Stored data:
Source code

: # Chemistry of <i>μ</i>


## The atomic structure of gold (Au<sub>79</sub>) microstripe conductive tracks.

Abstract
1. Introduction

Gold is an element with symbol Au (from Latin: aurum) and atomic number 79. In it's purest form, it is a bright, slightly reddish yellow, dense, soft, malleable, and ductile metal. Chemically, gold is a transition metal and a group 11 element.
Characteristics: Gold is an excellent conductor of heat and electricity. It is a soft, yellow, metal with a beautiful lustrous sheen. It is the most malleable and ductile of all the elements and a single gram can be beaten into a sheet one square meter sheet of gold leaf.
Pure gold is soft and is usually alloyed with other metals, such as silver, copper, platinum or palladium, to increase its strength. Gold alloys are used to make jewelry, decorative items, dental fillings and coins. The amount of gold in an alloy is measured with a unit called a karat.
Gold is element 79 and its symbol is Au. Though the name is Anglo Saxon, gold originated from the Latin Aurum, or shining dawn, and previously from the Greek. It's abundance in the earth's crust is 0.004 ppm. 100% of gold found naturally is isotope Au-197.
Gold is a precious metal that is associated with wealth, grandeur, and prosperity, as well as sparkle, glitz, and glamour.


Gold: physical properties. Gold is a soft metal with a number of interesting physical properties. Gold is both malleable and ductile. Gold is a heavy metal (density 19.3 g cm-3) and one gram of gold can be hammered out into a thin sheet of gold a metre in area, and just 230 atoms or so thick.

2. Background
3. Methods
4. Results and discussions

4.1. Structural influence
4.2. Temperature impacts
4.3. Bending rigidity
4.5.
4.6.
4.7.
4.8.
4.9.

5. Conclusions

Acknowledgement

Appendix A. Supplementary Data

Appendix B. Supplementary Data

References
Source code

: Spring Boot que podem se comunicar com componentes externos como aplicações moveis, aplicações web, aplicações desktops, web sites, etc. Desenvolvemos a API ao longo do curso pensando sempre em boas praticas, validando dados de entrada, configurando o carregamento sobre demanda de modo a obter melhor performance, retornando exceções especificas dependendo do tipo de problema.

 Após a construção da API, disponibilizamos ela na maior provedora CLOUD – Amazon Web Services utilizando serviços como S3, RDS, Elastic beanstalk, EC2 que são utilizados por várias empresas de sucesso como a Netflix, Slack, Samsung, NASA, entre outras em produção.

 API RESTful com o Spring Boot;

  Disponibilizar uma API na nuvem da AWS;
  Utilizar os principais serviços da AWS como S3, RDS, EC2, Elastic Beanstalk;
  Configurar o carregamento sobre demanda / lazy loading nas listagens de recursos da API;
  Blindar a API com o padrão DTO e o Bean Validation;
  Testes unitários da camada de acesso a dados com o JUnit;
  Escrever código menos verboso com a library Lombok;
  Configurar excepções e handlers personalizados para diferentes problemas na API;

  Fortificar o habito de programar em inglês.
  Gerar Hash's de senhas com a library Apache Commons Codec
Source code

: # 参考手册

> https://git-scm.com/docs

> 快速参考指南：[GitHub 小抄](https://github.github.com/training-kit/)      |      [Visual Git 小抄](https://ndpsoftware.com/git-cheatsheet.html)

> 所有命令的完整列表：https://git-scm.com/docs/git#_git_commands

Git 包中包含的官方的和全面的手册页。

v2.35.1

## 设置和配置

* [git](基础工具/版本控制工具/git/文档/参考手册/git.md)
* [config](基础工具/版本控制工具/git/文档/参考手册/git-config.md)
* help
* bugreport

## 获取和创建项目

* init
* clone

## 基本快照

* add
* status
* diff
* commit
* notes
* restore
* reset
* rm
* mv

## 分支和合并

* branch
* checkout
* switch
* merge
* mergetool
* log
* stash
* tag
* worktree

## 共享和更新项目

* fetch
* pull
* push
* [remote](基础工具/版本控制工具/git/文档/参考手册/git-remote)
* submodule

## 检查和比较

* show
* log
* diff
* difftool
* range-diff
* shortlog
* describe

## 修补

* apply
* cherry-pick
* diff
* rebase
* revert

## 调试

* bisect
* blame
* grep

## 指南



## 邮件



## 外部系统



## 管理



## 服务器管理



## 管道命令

> **Exercise objective**:
All entries shown above should be printed again exactly.

> **Response below**:
Source code

: # Chemistry of <i>μ</i>


## The atomic structure of gold (Au<sub>79</sub>) microstripe conductive tracks.

Abstract
1. Introduction

Gold is an element with symbol Au (from Latin: aurum) and atomic number 79. In it's purest form, it is a bright, slightly reddish yellow, dense, soft, malleable, and ductile metal. Chemically, gold is a transition metal and a group 11 element.
Characteristics: Gold is an excellent conductor of heat and electricity. It is a soft, yellow, metal with a beautiful lustrous sheen. It is the most malleable and ductile of all the elements and a single gram can be beaten into a sheet one square meter sheet of gold leaf.
Pure gold is soft and is usually alloyed with other metals, such as silver, copper, platinum or palladium, to increase its strength. Gold alloys are used to make jewelry, decorative items, dental fillings and coins. The amount of gold in an alloy is measured with a unit called a karat.
Gold is element 79 and its symbol is Au. Though the name is Anglo Saxon, gold originated from the Latin Aurum, or shining dawn, and previously from the Greek. It's abundance in the earth's crust is 0.004 ppm. 100% of gold found naturally is isotope Au-197.
Gold is a precious metal that is associated with wealth, grandeur, and prosperity, as well as sparkle, glitz, and glamour.


Gold: physical properties. Gold is a soft metal with a number of interesting physical properties. Gold is both malleable and ductile. Gold is a heavy metal (density 19.3 g cm-3) and one gram of gold can be hammered out into a thin sheet of gold a metre in area, and just 230 atoms or so thick.

2. Background
3. Methods
4. Results and discussions

4.1. Structural influence
4.2. Temperature impacts
4.3. Bending rigidity
4.5.
4.6.
4.7.
4.8.
4.9.

5. Conclusions

Acknowledgement

Appendix A. Supplementary Data

Appendix B. Supplementary Data

References
Source code

: Spring Boot que podem se comunicar com componentes externos como aplicações moveis, aplicações web, aplicações desktops, web sites, etc. Desenvolvemos a API ao longo do curso pensando sempre em boas praticas, validando dados de entrada, configurando o carregamento sobre demanda de modo a obter melhor performance, retornando exceções especificas dependendo do tipo de problema.

 Após a construção da API, disponibilizamos ela na maior provedora CLOUD – Amazon Web Services utilizando serviços como S3, RDS, Elastic beanstalk, EC2 que são utilizados por várias empresas de sucesso como a Netflix, Slack, Samsung, NASA, entre outras em produção.

 API RESTful com o Spring Boot;

  Disponibilizar uma API na nuvem da AWS;
  Utilizar os principais serviços da AWS como S3, RDS, EC2, Elastic Beanstalk;
  Configurar o carregamento sobre demanda / lazy loading nas listagens de recursos da API;
  Blindar a API com o padrão DTO e o Bean Validation;
  Testes unitários da camada de acesso a dados com o JUnit;
  Escrever código menos verboso com a library Lombok;
  Configurar excepções e handlers personalizados para diferentes problemas na API;

  Fortificar o habito de programar em inglês.
  Gerar Hash's de senhas com a library Apache Commons Codec
Source code

: # 参考手册

> https://git-scm.com/docs

> 快速参考指南：[GitHub 小抄](https://github.github.com/training-kit/)      |      [Visual Git 小抄](https://ndpsoftware.com/git-cheatsheet.html)

> 所有命令的完整列表：https://git-scm.com/docs/git#_git_commands

Git 包中包含的官方的和全面的手册页。

v2.35.1

## 设置和配置

* [git](基础工具/版本控制工具/git/文档/参考手册/git.md)
* [config](基础工具/版本控制工具/git/文档/参考手册/git-config.md)
* help
* bugreport

## 获取和创建项目

* init
* clone

## 基本快照

* add
* status
* diff
* commit
* notes
* restore
* reset
* rm
* mv

## 分支和合并

* branch
* checkout
* switch
* merge
* mergetool
* log
* stash
* tag
* worktree

## 共享和更新项目

* fetch
* pull
* push
* [remote](基础工具/版本控制工具/git/文档/参考手册/git-remote)
* submodule

## 检查和比较

* show
* log
* diff
* difftool
* range-diff
* shortlog
* describe

## 修补

* apply
* cherry-pick
* diff
* rebase
* revert

## 调试

* bisect
* blame
* grep

## 指南



## 邮件



## 外部系统



## 管理



## 服务器管理



## 管道命令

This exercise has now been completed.